Involvement of interferon gamma signaling in spinal trigeminal caudal subnucleus astrocyte in orofacial neuropathic pain in rats with infraorbital nerve injury

Background: Trigeminal nerve injury causes orofacial pain that can interfere with activities of daily life. However, the underlying mechanism remains unknown, and the appropriate treatment has not been established yet. This study aimed to examine the involvement of interferon gamma (IFN-gamma) signaling in the spinal trigeminal caudal subnucleus (Vc) in orofacial neuropathic pain.
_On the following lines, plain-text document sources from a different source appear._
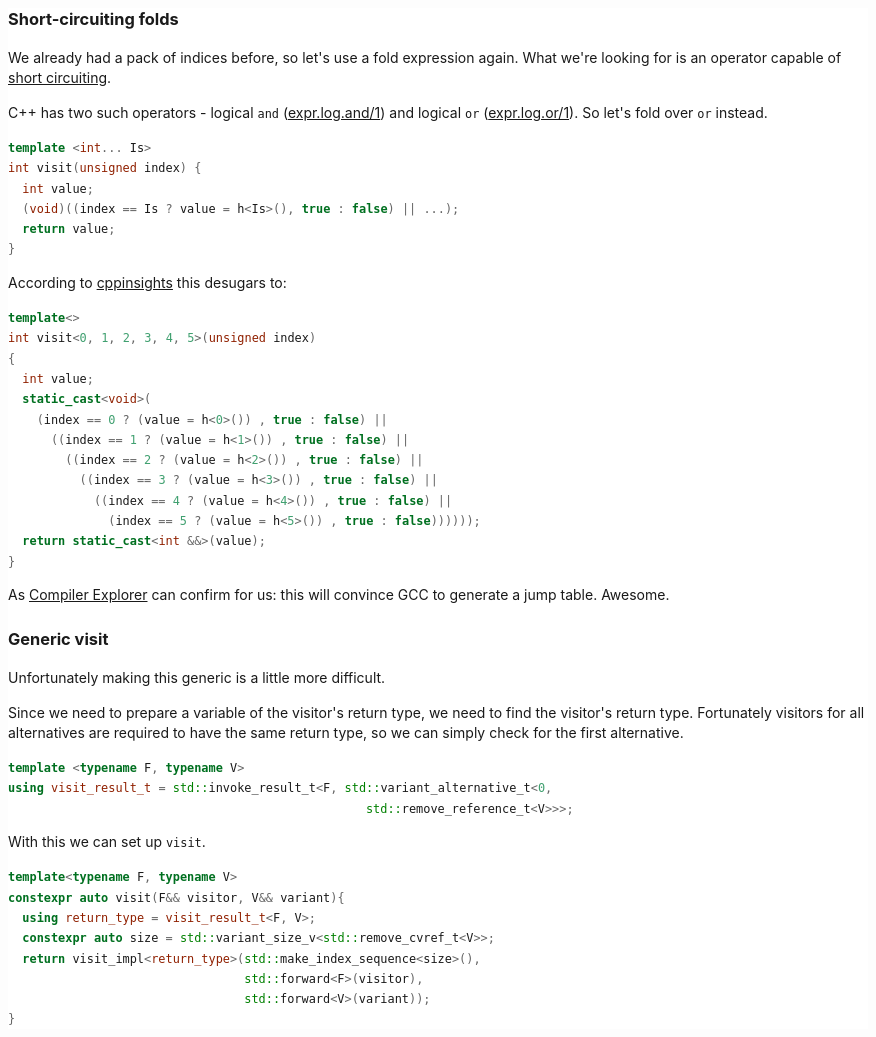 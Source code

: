 ### Short-circuiting folds
We already had a pack of indices before, so let's use a fold expression again. What we're looking for is an operator capable of [short circuiting](https://en.wikipedia.org/wiki/Short-circuit_evaluation). 

C++ has two such operators - logical `and` ([expr.log.and/1](https://standards.pydong.org/c++/expr.log.and#1)) and logical `or` ([expr.log.or/1](https://standards.pydong.org/c++/expr.log.or#1)). So let's fold over `or` instead.

```c++
template <int... Is>
int visit(unsigned index) {
  int value;
  (void)((index == Is ? value = h<Is>(), true : false) || ...);
  return value;
}
```

According to [cppinsights](https://cppinsights.io/s/827e0ae9) this desugars to:
```c++
template<>
int visit<0, 1, 2, 3, 4, 5>(unsigned index)
{
  int value;
  static_cast<void>(
    (index == 0 ? (value = h<0>()) , true : false) || 
      ((index == 1 ? (value = h<1>()) , true : false) || 
        ((index == 2 ? (value = h<2>()) , true : false) || 
          ((index == 3 ? (value = h<3>()) , true : false) || 
            ((index == 4 ? (value = h<4>()) , true : false) || 
              (index == 5 ? (value = h<5>()) , true : false))))));
  return static_cast<int &&>(value);
}
```
As [Compiler Explorer](https://gcc.godbolt.org/z/981vYoE9b) can confirm for us: this will convince GCC to generate a jump table. Awesome.

### Generic visit
Unfortunately making this generic is a little more difficult. 

Since we need to prepare a variable of the visitor's return type, we need to find the visitor's return type. Fortunately visitors for all alternatives are required to have the same return type, so we can simply check for the first alternative.

```c++
template <typename F, typename V>
using visit_result_t = std::invoke_result_t<F, std::variant_alternative_t<0, 
                                                  std::remove_reference_t<V>>>;
```

With this we can set up `visit`.
```c++
template<typename F, typename V>
constexpr auto visit(F&& visitor, V&& variant){
  using return_type = visit_result_t<F, V>;
  constexpr auto size = std::variant_size_v<std::remove_cvref_t<V>>;
  return visit_impl<return_type>(std::make_index_sequence<size>(), 
                                 std::forward<F>(visitor), 
                                 std::forward<V>(variant));
}
```
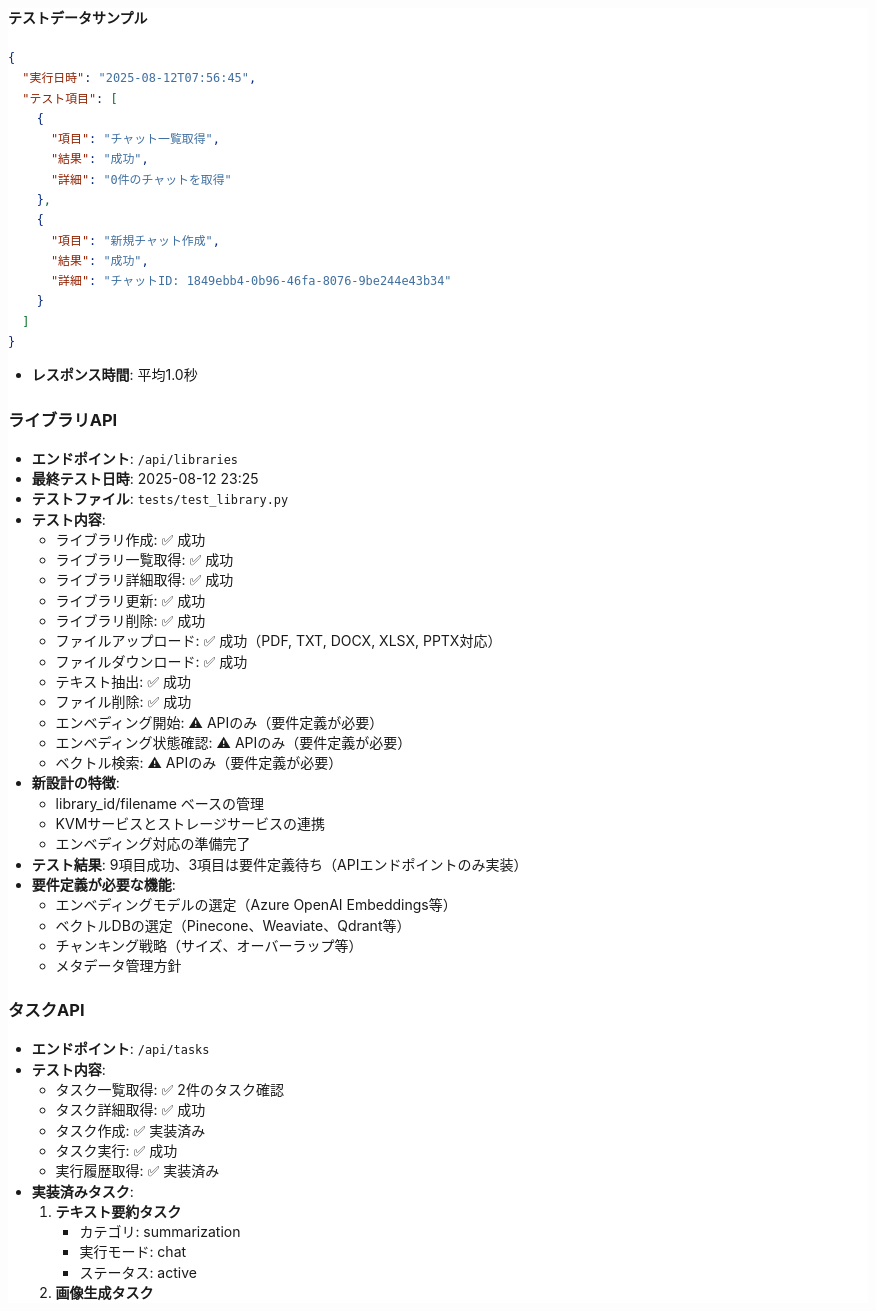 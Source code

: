 #### テストデータサンプル
```json
{
  "実行日時": "2025-08-12T07:56:45",
  "テスト項目": [
    {
      "項目": "チャット一覧取得",
      "結果": "成功",
      "詳細": "0件のチャットを取得"
    },
    {
      "項目": "新規チャット作成",
      "結果": "成功",
      "詳細": "チャットID: 1849ebb4-0b96-46fa-8076-9be244e43b34"
    }
  ]
}
```

- **レスポンス時間**: 平均1.0秒

### ライブラリAPI
- **エンドポイント**: `/api/libraries`
- **最終テスト日時**: 2025-08-12 23:25
- **テストファイル**: `tests/test_library.py`
- **テスト内容**:
  - ライブラリ作成: ✅ 成功
  - ライブラリ一覧取得: ✅ 成功
  - ライブラリ詳細取得: ✅ 成功
  - ライブラリ更新: ✅ 成功
  - ライブラリ削除: ✅ 成功
  - ファイルアップロード: ✅ 成功（PDF, TXT, DOCX, XLSX, PPTX対応）
  - ファイルダウンロード: ✅ 成功
  - テキスト抽出: ✅ 成功
  - ファイル削除: ✅ 成功
  - エンベディング開始: ⚠️ APIのみ（要件定義が必要）
  - エンベディング状態確認: ⚠️ APIのみ（要件定義が必要）
  - ベクトル検索: ⚠️ APIのみ（要件定義が必要）
- **新設計の特徴**:
  - library_id/filename ベースの管理
  - KVMサービスとストレージサービスの連携
  - エンベディング対応の準備完了
- **テスト結果**: 9項目成功、3項目は要件定義待ち（APIエンドポイントのみ実装）
- **要件定義が必要な機能**:
  - エンベディングモデルの選定（Azure OpenAI Embeddings等）
  - ベクトルDBの選定（Pinecone、Weaviate、Qdrant等）
  - チャンキング戦略（サイズ、オーバーラップ等）
  - メタデータ管理方針

### タスクAPI
- **エンドポイント**: `/api/tasks`
- **テスト内容**:
  - タスク一覧取得: ✅ 2件のタスク確認
  - タスク詳細取得: ✅ 成功
  - タスク作成: ✅ 実装済み
  - タスク実行: ✅ 成功
  - 実行履歴取得: ✅ 実装済み
- **実装済みタスク**:
  1. **テキスト要約タスク**
     - カテゴリ: summarization
     - 実行モード: chat
     - ステータス: active
  2. **画像生成タスク** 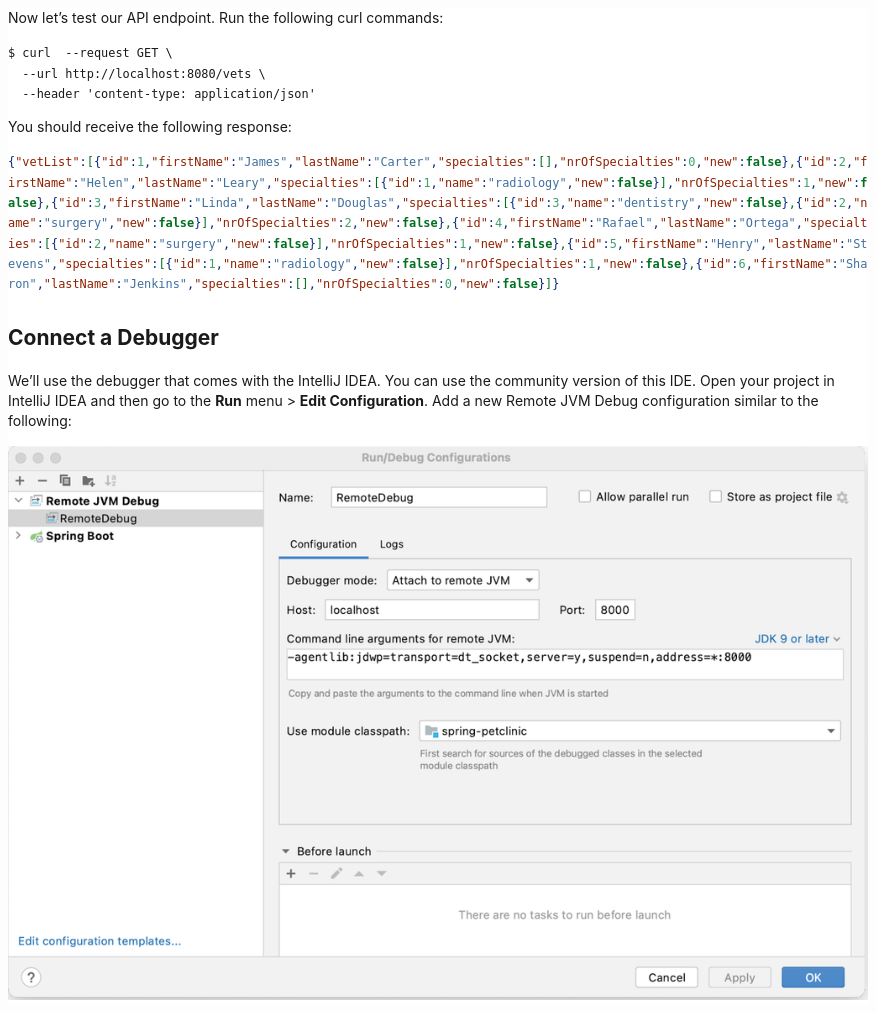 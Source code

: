 Now let’s test our API endpoint. Run the following curl commands:

```console
$ curl  --request GET \
  --url http://localhost:8080/vets \
  --header 'content-type: application/json'
```

You should receive the following response:

```json
{"vetList":[{"id":1,"firstName":"James","lastName":"Carter","specialties":[],"nrOfSpecialties":0,"new":false},{"id":2,"firstName":"Helen","lastName":"Leary","specialties":[{"id":1,"name":"radiology","new":false}],"nrOfSpecialties":1,"new":false},{"id":3,"firstName":"Linda","lastName":"Douglas","specialties":[{"id":3,"name":"dentistry","new":false},{"id":2,"name":"surgery","new":false}],"nrOfSpecialties":2,"new":false},{"id":4,"firstName":"Rafael","lastName":"Ortega","specialties":[{"id":2,"name":"surgery","new":false}],"nrOfSpecialties":1,"new":false},{"id":5,"firstName":"Henry","lastName":"Stevens","specialties":[{"id":1,"name":"radiology","new":false}],"nrOfSpecialties":1,"new":false},{"id":6,"firstName":"Sharon","lastName":"Jenkins","specialties":[],"nrOfSpecialties":0,"new":false}]}
```

## Connect a Debugger

We’ll use the debugger that comes with the IntelliJ IDEA. You can use the community version of this IDE. Open your project in IntelliJ IDEA and then go to the **Run** menu > **Edit Configuration**. Add a new Remote JVM Debug configuration similar to the following:

![Java Connect a Debugger](images/connect-debugger.png)

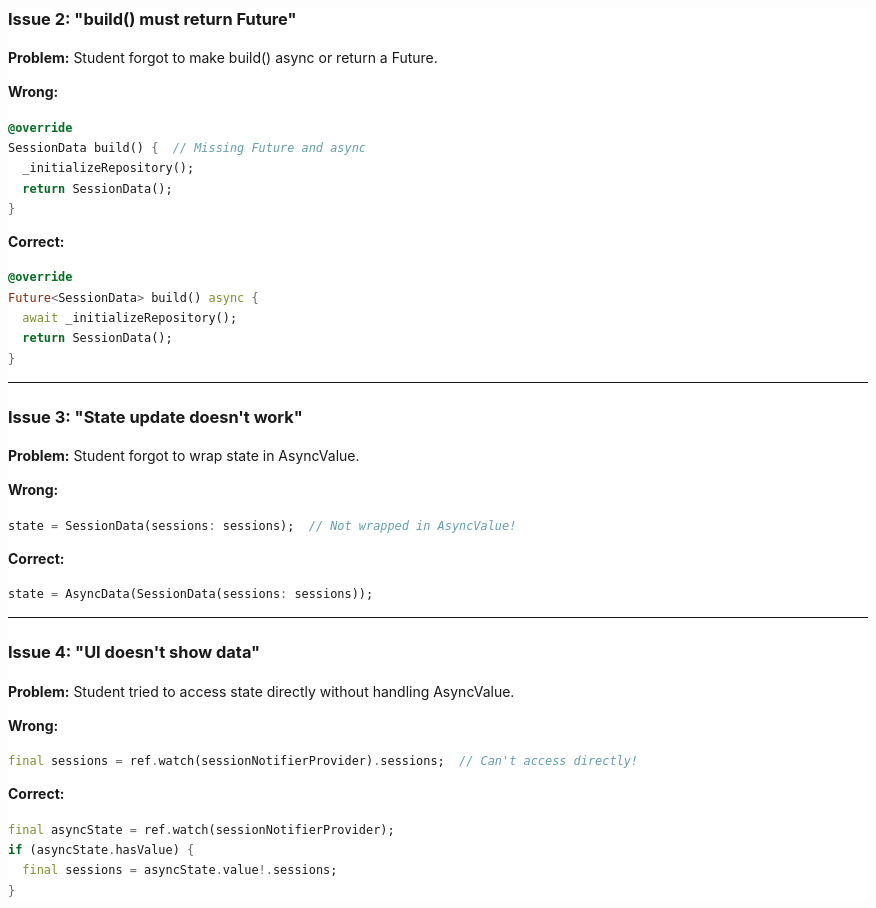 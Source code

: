 
### Issue 2: "build() must return Future<SessionData>"

**Problem:** Student forgot to make build() async or return a Future.

**Wrong:**
```dart
@override
SessionData build() {  // Missing Future and async
  _initializeRepository();
  return SessionData();
}
```

**Correct:**
```dart
@override
Future<SessionData> build() async {
  await _initializeRepository();
  return SessionData();
}
```

---

### Issue 3: "State update doesn't work"

**Problem:** Student forgot to wrap state in AsyncValue.

**Wrong:**
```dart
state = SessionData(sessions: sessions);  // Not wrapped in AsyncValue!
```

**Correct:**
```dart
state = AsyncData(SessionData(sessions: sessions));
```

---

### Issue 4: "UI doesn't show data"

**Problem:** Student tried to access state directly without handling AsyncValue.

**Wrong:**
```dart
final sessions = ref.watch(sessionNotifierProvider).sessions;  // Can't access directly!
```

**Correct:**
```dart
final asyncState = ref.watch(sessionNotifierProvider);
if (asyncState.hasValue) {
  final sessions = asyncState.value!.sessions;
}
```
Methods: Infraorbital nerve (ION) injury (IONI) was performed in rats by partial ION ligation. The head-withdrawal reflex threshold (HWT) to mechanical stimulation of the whisker pad skin was measured in IONI or sham rats, as well as following a continuous intracisterna magna administration of IFN-gamma and a mixture of IFN-gamma and fluorocitrate (inhibitor of astrocytes activation) in naive rats, or an IFN-gamma antagonist in IONI rats. The IFN-gamma receptor immunohistochemistry and IFN-gamma Western blotting were analyzed in the Vc after IONI or sham treatment. The glial fibrillary acid protein (GFAP) immunohistochemistry and Western blotting were also analyzed after administration of IFN-gamma and the mixture of IFN-gamma and fluorocitrate. Moreover, the change in single neuronal activity in the Vc was examined in the IONI, sham, and IONI group administered IFN-gamma antagonist. Results: The HWT decreased after IONI. The IFN-gamma and IFN-gamma receptor were upregulated after IONI, and the IFN-gamma receptor was expressed in Vc astrocytes. IFN-gamma administration decreased the HWT, whereas the mixture of IFN-gamma and fluorocitrate recovered the decrement of HWT. IFN-gamma administration upregulated GFAP expression, while the mixture of IFN-gamma and fluorocitrate recovered the upregulation of GFAP expression. IONI significantly enhanced the neuronal activity of the mechanical-evoked responses, and administration of an IFN-gamma antagonist significantly inhibited these enhancements. Conclusions: IFN-gamma signaling through the receptor in astrocytes is a key mechanism underlying orofacial neuropathic pain associated with trigeminal nerve injury. These findings will aid in the development of therapeutics for orofacial neuropathic pain.